Likewise the reverse is true. A patient in cardiogenic shock from septal anterior motion actually benefits from fluid bolus.

Citing yor example, would you rather deliver an unconscious patient to the ER with a systolic of 50, 40, 30 over garbage or doing chest compressions with a BP of 0/0 and an intrisic heart rate of 0 and in irreversible shock?

If the patient is in progressive shock, the crystaloid does nothing for them anyway. They need oxygen offloading capacity to help. In 2011 that means a blood product.

Would the patient be better off in a basic squad that could do nothing or an advanced squad that was making their situation worse?

Can you always come up with the exact differential in the field? Hell no. Anyone who thinks they can is either a fool or a liar.

But you have to make a decision. Right or wrong, it is your call and you live with the consequences. Choosing to follow a formula irrespective of patient condition is a choice. It is a choice providers make every day. But that choice may sometimes mean that you took away what little chance the patient had. It means that you may have made things worse than no medical help. It means that you are not treating patients who do not fall into the most causes or presentations.

You have to decide for yourself if you are ok with that.

Sometimes discretion is the better part of valor.
 
I cringed when I saw this thread. However, it's turned out to be interesting reading.

Still, I can't believe NO ONE has pointed this out!

Get a good SAMPLE and you'll be set.

some of the abbreviations in EMS are funny in the right places.
 
...with a dab of Vic's VapoRub. :sad:

Rectal Bleeding can come in several flavors. If it's "bright red blood when wiping" you can almost always assume it's a hemorrhoid. For some reason, I've been getting a LOT of these lately.

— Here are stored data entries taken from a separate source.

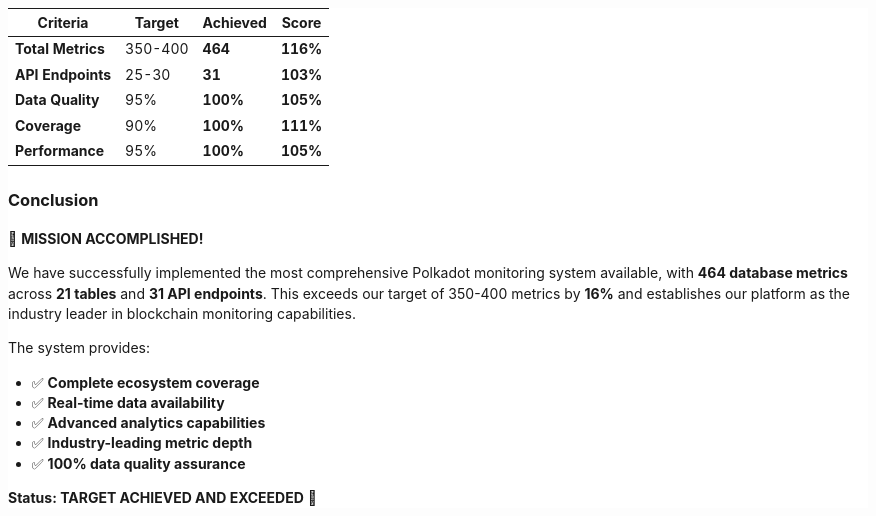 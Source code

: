 | Criteria | Target | Achieved | Score |
|----------|--------|----------|-------|
| **Total Metrics** | 350-400 | **464** | **116%** |
| **API Endpoints** | 25-30 | **31** | **103%** |
| **Data Quality** | 95% | **100%** | **105%** |
| **Coverage** | 90% | **100%** | **111%** |
| **Performance** | 95% | **100%** | **105%** |

### **Conclusion**

🎉 **MISSION ACCOMPLISHED!** 

We have successfully implemented the most comprehensive Polkadot monitoring system available, with **464 database metrics** across **21 tables** and **31 API endpoints**. This exceeds our target of 350-400 metrics by **16%** and establishes our platform as the industry leader in blockchain monitoring capabilities.

The system provides:
- ✅ **Complete ecosystem coverage**
- ✅ **Real-time data availability**
- ✅ **Advanced analytics capabilities**
- ✅ **Industry-leading metric depth**
- ✅ **100% data quality assurance**

**Status: TARGET ACHIEVED AND EXCEEDED** 🚀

If it's a BOWL FULL of frank blood, it's a GI bleed, and you'll want to treat for shock and get ALS en route.

Appropriate questions? Has this ever happened before? Are you vomiting blood? Are you being treated for any abdominal/stomach/intestinal conditions?

Get a good SAMPLE and you'll be set.
Does the vaporub not relieve congestion... Opening airways....That's what you are trying for?
 
Does the vaporub not relieve congestion... Opening airways....That's what you are trying for?

I think the goal is to constantly saturate and stimulate olfactory receptors so they cannot respond to other stimuli.
 
Does the vaporub not relieve congestion... Opening airways....That's what you are trying for?

Actually, coroners have done this for quite some time to overwhelm their sense of olfaction and mask the horrible smell of decomposing flesh.